A Field in England
http://boxd.it/3d6jVThe conceit of mainstream cinema is that everyone should or will have the same experience in front of the screen, whether it is fabric or plasma. A few minutes standing in a theater lobby as any movie gets out should reveal the misconception in that thought. A set of attentive viewers can agree on the basic plot and arc of the story, but dig deeper than that and you will see how personal the dream of cinema can be.
I enjoy experimental, avant-garde, surrealist, or whatever, film because it plays with this sense of shared dream-making. Some films will send the viewer into their own trip, others will somehow create a consensual sense out of meaningless elements. A Field in England, directed by Ben Wheatley, works at both edges of that polarity.
If I had to tell you what this film is about, it would go something like this. Whitehead (Reece Shearsmith), a holy man in service to an alchemist, is sent to capture a rogue occultist during the English Civil War. Whitehead falls in with a group of deserters from both sides (Julian Barratt, Peter Ferdinando, Richard Glover), eventually convincing them to forego their quest for beer in order to help him find the occultist O'Neil (Michael Smiley). They find him or he finds them, the film is (intentionally) unclear on this point. O' Neil captures them, with the help of his henchmen Cutler (Ryan Pope) and puts them all to work to find a treasure hidden somewhere in the fields. What they find is uncertain, but it unleashes a spiritual and formal storm which makes everything topsy-turvey.
There are long stretches where the characters do little more than talk and walk. This would be annoying if it weren't for the crafty dialogue and character work that is revealed in this banter. Furthermore, I believe most of the "hints" to the what is really going on in all of this can be found in the actual dialogue.
This is a strange little beast of a movie. Part existential new wave, part surrealist, part supernatural horror and part historical drama, it seems dead set on telling its story on its own terms. Of course, the further into the mushroom (yes, that kind) filled field our merry band gets, the harder it is to tell exactly what the story is. Visually speaking, we see people get shot, people get killed and the climax of it all is a several minute psychedelic tour-de-force which blends stroboscopic effects (flicker film), art film tableau, and multiple exposures.
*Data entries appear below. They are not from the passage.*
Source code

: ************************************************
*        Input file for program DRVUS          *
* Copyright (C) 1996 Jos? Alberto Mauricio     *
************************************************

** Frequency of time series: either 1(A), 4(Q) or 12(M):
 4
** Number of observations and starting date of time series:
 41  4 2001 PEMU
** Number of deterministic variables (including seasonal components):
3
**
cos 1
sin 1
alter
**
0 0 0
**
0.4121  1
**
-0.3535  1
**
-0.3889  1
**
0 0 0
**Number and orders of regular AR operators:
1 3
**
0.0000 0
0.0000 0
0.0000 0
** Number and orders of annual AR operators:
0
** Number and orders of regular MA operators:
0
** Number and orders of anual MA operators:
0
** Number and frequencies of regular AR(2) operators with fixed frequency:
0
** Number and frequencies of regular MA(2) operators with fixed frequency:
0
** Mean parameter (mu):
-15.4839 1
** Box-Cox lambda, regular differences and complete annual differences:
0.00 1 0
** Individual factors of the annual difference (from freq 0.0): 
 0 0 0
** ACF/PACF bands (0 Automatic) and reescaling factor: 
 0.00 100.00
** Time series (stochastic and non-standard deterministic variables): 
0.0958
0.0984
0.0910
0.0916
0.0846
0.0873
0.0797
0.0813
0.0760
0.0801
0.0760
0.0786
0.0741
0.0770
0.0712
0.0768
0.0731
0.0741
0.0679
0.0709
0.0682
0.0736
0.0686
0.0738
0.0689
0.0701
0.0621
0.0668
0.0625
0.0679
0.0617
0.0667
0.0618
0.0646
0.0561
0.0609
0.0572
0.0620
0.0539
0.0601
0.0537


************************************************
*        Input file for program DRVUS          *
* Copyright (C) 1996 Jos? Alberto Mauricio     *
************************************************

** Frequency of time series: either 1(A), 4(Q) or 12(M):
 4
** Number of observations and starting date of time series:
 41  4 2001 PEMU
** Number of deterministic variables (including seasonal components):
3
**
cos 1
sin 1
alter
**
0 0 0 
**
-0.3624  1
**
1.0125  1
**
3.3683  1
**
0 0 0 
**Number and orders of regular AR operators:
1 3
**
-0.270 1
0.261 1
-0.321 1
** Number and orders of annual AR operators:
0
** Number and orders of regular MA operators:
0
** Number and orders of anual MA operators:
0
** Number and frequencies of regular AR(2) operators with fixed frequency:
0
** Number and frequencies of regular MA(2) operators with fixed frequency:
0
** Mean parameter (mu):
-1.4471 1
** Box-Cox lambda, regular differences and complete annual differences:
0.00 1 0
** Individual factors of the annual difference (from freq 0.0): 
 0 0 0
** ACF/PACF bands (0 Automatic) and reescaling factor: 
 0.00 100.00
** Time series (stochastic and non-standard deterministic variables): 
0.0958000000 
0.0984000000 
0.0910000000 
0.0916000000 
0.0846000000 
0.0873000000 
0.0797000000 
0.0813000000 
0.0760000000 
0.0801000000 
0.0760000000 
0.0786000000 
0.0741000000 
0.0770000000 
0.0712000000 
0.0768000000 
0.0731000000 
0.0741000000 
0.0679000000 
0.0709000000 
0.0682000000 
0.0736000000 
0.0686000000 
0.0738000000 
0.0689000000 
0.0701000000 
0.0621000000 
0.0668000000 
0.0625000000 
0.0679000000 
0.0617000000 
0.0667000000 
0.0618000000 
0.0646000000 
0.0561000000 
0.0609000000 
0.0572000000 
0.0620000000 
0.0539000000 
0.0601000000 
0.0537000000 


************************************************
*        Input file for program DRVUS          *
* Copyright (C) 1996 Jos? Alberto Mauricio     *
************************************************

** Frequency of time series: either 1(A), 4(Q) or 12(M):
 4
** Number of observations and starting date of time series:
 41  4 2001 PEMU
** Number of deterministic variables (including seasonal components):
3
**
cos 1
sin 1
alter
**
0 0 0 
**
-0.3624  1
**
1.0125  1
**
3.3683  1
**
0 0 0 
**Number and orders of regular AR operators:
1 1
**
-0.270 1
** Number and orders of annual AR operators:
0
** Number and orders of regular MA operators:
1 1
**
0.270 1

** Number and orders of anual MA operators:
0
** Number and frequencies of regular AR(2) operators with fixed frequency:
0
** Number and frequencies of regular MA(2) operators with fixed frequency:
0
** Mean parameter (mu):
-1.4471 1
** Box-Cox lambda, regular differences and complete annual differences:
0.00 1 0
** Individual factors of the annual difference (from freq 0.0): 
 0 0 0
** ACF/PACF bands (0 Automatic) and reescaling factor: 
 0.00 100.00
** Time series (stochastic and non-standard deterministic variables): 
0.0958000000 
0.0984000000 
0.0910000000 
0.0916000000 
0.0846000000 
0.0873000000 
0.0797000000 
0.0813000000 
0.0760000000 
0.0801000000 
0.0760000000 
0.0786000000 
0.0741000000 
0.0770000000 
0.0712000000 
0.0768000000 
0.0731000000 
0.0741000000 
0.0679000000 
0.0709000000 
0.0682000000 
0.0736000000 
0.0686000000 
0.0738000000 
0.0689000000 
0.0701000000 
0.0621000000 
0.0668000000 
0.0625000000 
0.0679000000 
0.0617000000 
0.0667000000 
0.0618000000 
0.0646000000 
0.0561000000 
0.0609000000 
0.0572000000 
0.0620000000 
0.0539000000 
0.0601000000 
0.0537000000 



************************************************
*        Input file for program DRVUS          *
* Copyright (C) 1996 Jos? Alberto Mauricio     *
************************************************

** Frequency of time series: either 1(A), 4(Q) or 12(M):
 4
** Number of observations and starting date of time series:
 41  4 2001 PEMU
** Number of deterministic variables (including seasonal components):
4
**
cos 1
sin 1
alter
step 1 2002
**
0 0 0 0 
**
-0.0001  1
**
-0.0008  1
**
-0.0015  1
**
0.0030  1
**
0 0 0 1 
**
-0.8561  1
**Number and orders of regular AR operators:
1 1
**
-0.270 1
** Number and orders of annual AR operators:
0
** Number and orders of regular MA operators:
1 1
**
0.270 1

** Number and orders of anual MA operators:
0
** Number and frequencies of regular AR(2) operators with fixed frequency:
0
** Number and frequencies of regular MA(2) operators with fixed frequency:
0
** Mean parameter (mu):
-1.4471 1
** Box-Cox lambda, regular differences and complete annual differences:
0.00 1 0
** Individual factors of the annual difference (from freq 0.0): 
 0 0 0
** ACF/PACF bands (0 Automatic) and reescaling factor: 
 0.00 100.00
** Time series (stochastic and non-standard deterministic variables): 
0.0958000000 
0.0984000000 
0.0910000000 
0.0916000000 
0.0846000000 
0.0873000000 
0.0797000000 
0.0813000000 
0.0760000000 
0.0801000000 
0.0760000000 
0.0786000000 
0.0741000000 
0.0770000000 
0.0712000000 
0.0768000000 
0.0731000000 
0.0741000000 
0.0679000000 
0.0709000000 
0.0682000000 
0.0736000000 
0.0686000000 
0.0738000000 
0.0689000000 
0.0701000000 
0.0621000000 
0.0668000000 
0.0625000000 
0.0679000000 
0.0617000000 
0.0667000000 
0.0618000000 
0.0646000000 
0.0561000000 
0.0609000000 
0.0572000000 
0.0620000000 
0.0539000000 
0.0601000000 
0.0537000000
There is a Jodorowsky vibe to all of this, but the imagery is all drawn from the narrative of the film, not an external "object of desire", so Bunuel's narrative films are worth mentioning. The immediate experience of this is a bewildering spin of WTF that leaves the viewer groping for a thread of sense.
This is where it gets interesting and remarkable. As disorienting as the film is, it does communicate the story quite well. Well enough, that with the exception on one historical detail, I left the film understanding most of what Ben Wheatley explained in a bonus feature on the disc. In a sense, I "got it" without really knowing that I understood the film. A Field in England works on you like the mushrooms in the strange field. Disoriented, transmogrified, and beyond sense; it communicates like a soft hallucination.